Preprocessing information for C++ to HTM

Forum

Forum
Lounge
Preprocessing information for C++ to HTM

Preprocessing information for C++ to HTML conversions

moorecm (1932)

I was reading some documentation on the GNU C preprocessor and found this little gem:

// comment
/* comment */

/\
/ comment!!!
/\
*
comment!!!
*\
/

Is the interpretation of backslash-newline capable of splitting commenting sequences on other implementations?

I was working on a script to convert C++ source to HTML and I wanted to make sure it would color the syntax according to how it would be compiled... Also, does anyone else know any other scenarios to be mindful of for this sort of project?

Last edited on

R0mai (730)

Is the interpretation of backslash-newline capable of splitting commenting sequences on other implementations?

backslash-newline capable of splitting almost anything.
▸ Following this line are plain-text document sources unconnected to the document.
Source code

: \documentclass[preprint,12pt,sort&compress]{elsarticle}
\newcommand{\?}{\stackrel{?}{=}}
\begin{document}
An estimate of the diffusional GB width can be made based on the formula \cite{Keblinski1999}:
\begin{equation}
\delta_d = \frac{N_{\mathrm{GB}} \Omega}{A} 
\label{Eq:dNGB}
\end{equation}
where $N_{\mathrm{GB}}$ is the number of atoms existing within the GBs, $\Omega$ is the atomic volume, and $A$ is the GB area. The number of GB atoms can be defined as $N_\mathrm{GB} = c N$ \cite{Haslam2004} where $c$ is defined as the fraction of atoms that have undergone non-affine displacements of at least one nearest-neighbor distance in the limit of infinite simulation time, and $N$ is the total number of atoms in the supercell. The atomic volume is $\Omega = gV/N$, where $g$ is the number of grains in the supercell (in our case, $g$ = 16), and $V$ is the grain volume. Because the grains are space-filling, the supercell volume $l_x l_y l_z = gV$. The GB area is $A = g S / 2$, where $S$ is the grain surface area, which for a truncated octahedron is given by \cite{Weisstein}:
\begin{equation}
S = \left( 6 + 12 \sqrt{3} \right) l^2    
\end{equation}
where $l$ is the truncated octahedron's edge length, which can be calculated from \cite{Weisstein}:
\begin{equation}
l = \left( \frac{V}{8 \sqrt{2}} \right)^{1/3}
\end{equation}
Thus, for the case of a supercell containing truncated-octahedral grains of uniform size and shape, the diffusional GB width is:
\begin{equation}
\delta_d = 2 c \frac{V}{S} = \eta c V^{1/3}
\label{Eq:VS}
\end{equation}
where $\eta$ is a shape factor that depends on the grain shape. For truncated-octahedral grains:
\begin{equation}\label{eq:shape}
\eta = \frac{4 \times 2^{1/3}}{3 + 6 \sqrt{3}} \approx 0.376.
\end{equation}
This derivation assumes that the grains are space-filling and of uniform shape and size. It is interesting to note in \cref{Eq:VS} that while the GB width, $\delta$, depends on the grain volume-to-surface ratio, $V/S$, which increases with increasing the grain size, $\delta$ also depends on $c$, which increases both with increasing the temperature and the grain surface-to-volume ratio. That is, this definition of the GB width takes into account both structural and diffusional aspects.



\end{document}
Example:


#include <iostream>

int main() {
i\
n\
t\
 a
=
6\
6\
6;
s\
t\
d\
:\
:\
c\
o\
u\
t\
<\
<\
a
<\
<\
s\
t\
d\
:\
:\
e\
n\
d\
l
;
}

So i guess

1
2
3

\
n\
t\

should be colored as a keyword.

Last edited on

moorecm (1932)

I've pretty much abandoned attempting to color anything that is split with lines ending in a backslash. Aside from that, the script should tag preprocessor directives, comments, string literals, character literals, identifiers, numbers, and symbols.

My approach comes from the cpp_to_html program located in the [boost] Spirit Application Repository. To summarize how the script works, it defines a number of lexical elements in regex and then tokenizes a string-representation of the source file accordingly. The tokens are then wrapped in span tags using a simple regex substitution.
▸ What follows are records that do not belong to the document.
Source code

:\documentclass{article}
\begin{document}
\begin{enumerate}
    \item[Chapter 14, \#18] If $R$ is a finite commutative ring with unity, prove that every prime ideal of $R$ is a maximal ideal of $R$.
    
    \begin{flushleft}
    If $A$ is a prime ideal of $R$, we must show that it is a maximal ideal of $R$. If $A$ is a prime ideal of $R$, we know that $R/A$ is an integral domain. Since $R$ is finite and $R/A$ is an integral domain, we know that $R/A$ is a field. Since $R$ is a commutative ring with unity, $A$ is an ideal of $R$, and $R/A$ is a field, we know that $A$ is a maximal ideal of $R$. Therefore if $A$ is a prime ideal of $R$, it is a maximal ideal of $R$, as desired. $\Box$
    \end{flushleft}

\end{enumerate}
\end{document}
The script seems to work pretty well, but it still needs tested.

I setup a small test form where C++ code can be pasted and it will run the script on it and display the results. It's located here:
http://chadmoore.us/test/post.html

All comments are greatly appreciated. I would like to know what "breaks" the script, what colors you prefer, and any other possible improvements that you can come up with. Once the script becomes stable, I will gladly share it with anyone interested. (Maybe I'll post it in here--it's somewhat C++ related)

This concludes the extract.